+++ Dataset excerpts
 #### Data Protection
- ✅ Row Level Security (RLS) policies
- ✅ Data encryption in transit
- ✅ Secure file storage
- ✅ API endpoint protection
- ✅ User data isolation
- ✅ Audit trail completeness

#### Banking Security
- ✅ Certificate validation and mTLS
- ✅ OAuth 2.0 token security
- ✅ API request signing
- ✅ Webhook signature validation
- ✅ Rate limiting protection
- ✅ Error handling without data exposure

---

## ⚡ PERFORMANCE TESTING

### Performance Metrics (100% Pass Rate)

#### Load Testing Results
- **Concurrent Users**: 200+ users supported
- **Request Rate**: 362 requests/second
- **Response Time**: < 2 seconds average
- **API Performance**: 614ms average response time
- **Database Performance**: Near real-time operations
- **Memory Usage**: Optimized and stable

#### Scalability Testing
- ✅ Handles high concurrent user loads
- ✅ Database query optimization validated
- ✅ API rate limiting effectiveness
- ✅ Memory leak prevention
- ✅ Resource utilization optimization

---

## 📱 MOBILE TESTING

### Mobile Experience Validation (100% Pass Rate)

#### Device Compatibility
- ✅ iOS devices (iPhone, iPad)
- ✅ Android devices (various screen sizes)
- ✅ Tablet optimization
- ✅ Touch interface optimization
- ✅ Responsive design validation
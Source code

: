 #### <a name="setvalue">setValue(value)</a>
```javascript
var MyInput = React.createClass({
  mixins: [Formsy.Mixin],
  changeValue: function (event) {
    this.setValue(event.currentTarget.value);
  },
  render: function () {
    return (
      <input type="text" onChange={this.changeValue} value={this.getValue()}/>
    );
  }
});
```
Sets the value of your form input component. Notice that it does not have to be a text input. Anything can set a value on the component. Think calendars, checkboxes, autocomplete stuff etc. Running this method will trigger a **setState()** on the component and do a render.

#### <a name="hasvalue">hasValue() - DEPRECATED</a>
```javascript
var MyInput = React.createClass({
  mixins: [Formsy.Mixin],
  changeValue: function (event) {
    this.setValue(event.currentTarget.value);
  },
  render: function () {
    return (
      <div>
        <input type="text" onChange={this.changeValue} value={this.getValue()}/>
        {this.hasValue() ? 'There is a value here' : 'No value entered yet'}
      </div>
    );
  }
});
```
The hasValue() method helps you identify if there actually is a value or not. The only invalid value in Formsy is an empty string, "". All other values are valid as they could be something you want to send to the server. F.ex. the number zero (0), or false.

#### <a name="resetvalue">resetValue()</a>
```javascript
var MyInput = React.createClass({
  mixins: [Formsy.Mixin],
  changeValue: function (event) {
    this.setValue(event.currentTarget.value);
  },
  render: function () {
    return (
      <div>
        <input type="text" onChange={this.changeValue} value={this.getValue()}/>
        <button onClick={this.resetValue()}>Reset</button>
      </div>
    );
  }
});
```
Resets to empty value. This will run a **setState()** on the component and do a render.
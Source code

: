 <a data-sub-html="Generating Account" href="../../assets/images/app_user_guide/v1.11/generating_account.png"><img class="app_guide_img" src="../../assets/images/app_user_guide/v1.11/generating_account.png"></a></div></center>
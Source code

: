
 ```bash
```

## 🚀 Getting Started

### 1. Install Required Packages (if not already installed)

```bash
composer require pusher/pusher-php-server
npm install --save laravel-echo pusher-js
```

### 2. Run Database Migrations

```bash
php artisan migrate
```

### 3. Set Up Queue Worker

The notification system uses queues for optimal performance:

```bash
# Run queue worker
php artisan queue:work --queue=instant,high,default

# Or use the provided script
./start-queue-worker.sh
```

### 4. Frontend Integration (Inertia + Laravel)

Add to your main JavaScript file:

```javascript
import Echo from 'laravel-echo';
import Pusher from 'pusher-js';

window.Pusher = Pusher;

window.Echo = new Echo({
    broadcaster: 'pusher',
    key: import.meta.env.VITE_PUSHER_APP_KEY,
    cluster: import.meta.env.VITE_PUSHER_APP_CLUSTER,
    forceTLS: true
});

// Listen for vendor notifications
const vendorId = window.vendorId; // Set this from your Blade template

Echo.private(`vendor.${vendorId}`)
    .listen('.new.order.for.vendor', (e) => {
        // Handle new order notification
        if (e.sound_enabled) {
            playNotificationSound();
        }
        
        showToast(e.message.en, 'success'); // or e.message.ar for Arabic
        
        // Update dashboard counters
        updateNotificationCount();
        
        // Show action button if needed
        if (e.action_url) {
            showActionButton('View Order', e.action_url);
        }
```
++++++
Among the records, find the lines that contain "file" and copy each of them.

- ✅ Secure file storage
Add to your main JavaScript file:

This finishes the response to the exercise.